Given entries:
□ □ □ □

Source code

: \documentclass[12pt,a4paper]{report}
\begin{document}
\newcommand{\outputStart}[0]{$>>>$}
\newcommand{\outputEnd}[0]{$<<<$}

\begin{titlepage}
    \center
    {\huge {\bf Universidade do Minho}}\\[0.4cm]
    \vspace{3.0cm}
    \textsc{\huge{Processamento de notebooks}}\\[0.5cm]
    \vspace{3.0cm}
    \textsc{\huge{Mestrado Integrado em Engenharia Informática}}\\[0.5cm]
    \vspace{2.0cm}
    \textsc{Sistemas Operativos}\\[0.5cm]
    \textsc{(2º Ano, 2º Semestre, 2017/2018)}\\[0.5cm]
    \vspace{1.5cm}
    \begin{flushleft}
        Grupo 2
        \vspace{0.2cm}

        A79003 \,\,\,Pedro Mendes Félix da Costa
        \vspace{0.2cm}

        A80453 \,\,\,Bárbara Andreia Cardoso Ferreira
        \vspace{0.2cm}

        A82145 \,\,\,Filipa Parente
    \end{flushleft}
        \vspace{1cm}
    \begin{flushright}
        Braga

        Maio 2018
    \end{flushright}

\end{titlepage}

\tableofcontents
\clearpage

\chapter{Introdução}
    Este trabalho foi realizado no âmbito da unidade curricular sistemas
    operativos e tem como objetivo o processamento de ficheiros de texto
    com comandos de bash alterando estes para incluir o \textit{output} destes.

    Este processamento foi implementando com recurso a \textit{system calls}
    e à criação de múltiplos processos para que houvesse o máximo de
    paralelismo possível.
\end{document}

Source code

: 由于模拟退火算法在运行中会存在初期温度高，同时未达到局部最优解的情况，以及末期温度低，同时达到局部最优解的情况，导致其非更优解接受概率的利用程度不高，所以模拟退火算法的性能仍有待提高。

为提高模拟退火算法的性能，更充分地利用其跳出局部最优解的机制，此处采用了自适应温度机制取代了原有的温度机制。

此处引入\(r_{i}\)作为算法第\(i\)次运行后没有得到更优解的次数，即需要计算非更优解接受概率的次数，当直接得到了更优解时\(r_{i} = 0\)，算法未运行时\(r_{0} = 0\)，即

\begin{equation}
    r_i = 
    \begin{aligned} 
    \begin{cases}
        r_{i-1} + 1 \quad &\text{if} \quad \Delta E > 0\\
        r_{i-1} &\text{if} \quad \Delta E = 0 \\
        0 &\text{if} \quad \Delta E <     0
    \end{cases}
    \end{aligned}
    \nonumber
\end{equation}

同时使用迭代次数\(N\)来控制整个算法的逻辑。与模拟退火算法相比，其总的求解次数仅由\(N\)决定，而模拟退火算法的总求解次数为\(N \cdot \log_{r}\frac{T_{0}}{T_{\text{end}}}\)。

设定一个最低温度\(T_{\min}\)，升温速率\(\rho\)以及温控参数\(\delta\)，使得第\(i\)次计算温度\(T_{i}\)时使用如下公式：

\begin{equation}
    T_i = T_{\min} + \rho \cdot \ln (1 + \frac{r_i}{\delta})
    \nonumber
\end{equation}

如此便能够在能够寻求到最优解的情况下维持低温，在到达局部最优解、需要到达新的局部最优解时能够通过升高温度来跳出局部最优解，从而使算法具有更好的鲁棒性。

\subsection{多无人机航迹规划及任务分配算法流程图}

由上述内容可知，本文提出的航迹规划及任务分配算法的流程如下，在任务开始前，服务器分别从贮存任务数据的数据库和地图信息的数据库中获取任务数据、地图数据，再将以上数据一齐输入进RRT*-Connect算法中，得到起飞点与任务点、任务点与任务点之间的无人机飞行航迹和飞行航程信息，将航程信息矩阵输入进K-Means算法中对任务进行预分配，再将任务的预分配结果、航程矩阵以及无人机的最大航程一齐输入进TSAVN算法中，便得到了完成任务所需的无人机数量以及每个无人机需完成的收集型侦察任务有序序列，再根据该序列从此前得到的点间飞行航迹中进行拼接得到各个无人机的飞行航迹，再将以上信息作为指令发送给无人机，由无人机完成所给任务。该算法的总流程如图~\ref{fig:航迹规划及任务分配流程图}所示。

□ □ □ □

What is required: Going line by line through the entries above, count each line that has the word "quad", then state the count alone.

Completed task: 3